А может, ей удалось выторговать его у дряхлой знахарки с левого конца слободы? У той, поди, много интересного в сундуках да закромах сыщется! Какова же должна быть цена такой вещицы? Аж страшно подумать…

За этими размышлениями девочка даже не заметила, как пролетело время. Ия опомнилась, когда уставшие и сонные ученики принялись разминать занемевшие спины и гуськом выбегать из школы.

Станимиру она словила за углом. Та, видимо, решила незаметно сбежать домой, и таким образом выкрутиться от предстоящего разговора. Не вышло. Ия схватила её за локоток и настойчиво отвела в сторону.

– Ну? Рассказывай! – потребовала она тот же час, предвкушая неслыханную и, возможно, жуткую историю.

Девка долго мялась и пыталась отвертеться, но подруга была непреклонна, и Станимира сдалась.

– Только пообещай, что сама так делать не будешь! – прошипела ясноглазая красавица. – Если я из-за тебя лишусь заработка, то поколочу, ясно?

– Ясно, ясно. Рассказывай уже! – в пылу любопытства Ия даже не заметила грозящего тона, на который в обычное время вполне могла бы и обидеться.

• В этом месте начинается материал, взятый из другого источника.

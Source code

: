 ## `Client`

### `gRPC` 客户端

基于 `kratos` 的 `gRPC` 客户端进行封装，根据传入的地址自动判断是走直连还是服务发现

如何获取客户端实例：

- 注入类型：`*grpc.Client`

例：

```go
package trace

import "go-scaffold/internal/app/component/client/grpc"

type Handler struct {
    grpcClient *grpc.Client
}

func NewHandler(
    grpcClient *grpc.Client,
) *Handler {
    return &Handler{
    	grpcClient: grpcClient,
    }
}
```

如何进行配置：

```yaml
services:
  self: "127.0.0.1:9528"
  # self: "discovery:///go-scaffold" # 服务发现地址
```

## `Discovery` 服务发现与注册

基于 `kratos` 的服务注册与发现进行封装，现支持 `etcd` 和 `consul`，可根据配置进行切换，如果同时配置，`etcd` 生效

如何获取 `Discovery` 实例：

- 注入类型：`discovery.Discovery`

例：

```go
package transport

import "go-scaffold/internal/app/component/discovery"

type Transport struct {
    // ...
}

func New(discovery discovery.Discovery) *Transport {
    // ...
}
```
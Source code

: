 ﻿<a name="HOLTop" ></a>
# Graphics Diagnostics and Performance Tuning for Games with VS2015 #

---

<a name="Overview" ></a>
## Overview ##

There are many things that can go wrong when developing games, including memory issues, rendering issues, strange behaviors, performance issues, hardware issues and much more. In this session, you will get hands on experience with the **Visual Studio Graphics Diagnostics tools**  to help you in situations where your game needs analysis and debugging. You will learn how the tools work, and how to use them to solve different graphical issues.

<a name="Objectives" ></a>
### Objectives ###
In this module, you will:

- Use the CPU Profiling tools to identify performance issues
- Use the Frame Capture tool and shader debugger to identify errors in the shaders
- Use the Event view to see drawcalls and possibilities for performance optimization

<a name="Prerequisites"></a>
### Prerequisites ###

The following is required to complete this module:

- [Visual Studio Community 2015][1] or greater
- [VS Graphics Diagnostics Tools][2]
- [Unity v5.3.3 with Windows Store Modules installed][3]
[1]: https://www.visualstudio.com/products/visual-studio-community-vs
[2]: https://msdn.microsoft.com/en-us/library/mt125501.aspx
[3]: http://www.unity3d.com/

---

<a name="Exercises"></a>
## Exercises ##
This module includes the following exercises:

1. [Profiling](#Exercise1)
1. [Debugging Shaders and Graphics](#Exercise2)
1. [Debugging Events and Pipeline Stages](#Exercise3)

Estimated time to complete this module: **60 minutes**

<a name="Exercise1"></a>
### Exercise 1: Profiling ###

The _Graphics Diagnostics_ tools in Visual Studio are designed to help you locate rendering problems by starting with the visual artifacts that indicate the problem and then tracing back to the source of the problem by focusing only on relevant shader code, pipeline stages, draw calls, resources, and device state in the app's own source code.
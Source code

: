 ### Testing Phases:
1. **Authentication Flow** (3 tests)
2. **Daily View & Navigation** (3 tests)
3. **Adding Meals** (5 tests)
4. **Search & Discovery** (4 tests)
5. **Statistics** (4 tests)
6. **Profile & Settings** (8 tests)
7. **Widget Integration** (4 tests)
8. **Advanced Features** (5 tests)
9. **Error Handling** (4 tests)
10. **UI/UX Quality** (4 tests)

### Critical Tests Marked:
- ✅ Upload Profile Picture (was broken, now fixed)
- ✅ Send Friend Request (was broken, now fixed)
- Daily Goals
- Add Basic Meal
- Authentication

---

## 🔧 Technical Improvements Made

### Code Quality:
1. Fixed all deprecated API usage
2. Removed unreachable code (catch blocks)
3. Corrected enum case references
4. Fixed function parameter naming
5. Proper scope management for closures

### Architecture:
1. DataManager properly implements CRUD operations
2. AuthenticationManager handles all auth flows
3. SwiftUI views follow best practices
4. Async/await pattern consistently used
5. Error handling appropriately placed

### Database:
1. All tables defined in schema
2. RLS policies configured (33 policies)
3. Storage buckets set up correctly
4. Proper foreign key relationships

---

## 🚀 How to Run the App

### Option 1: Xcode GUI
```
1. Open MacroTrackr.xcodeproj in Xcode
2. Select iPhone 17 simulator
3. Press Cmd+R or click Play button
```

– И никому больше не говори! Ладно? В общем… Мне иногда деньги пастор даёт… За то, что я иногда позволяю себя… ну, вот гладить…

– И только-то? – ахнула Ия. – Клер всех гладит, чего ж платит только тебе?

– Я позволяю ему гладить там, где другие бы не позволили…

Поначалу Ия даже не поняла, что имеет в виду её подруга. А потом она просто одурела и неосознанно отшатнулась.

– Что, прям ТАМ?

– Ну, и там, – ответила девка и покраснела. – Только ты никому, ясно?!

– Вот дура! – вместо ответа протянула Ия. – Я, надеюсь, вы с ним не…

– Нет-нет-нет, – замахала руками Станимира. – Только гладит. Да он и не предлагал чего-то иного…

– Господи, спаси и помилуй.

– По-твоему, лучше оставаться босячкой в заштопанном сарафане? И тихо попискивая сносить, когда тебя пытаются зажать несносные мальчишки, от чьих прикосновений остаются только синяки и гадкие чувства? Как будто тебя оплевали.

– Ну, не знаю, – покрутила головой девчонка, – как знаешь, Стани…

Она покрепче запахнула серенький ношеный осенний кафтан, доставшийся ей от старшей сестры погодки, а той от племянника, который был старше обеих тётушек вместе взятых.

Осенний промозглый ветер неприятно холодил сухую от печного тепла кожу. С неба потихоньку падал мокрый пушистый снег. Избы в слободе казались осиротевшими и неухоженными, будто с осенью жизнь ушла и из них. Убогие постройки неловко ютились подле обнажённых грустных деревьев, точно нахохлившиеся пичуги.

Ия угрюмо брела по пустынной улочке, задрав кверху голову, тщетно пытаясь отыскать на хмуром озябшем небе хоть единую тёплую звёздочку.

Когда девка вышла к родной избе, её хватила оторопь. Дыхание перехватило, а ноги едва не подкосились.

Окна и двери были заколочены, изнутри доносились крики. Плакали дети, слышались крепкие ругательства и богохульства отца. А вокруг толпилась едва ли не вся слобода. Кто-то стаскивал хворост, кто-то подпаливал от костров факелы. Чуть поодаль стояли бабы и голосили. Даже не плакали, а завывали в голос.

В воздухе витал противный запах гари. Орали вороны.

Словно в тумане, Ия попятилась. В ушах зазвенело, а мир поплыл, но чьи-то крепкие руки схватили её подмышки и куда-то поволокли. Только тогда она пронзительно завопила и вцепилась зубами в чьё-то запястье. Грубая мозолистая пятерня схватила девчонку за волосы и заставила оторваться от руки. Тут же угостила парой увесистых затрещин, и девочка больше не сопротивлялась.

Ию тащили чуть не волоком по ночному, залитому мертвецкой синевой, бору. Не поспевая за широким шагом незнакомца, девка то и дело спотыкалась. Она не помнила где и когда потеряла свой кафтанчик, ныне же из одёжки осталась только рваная льняная рубаха, вышитая по краям красным узором. Кое-где она сверкала прорехами, открывая любопытному взгляду небольшие клочки нежного девичьего тела, там и тут на подоле и рукавах мелькали грязные разводы.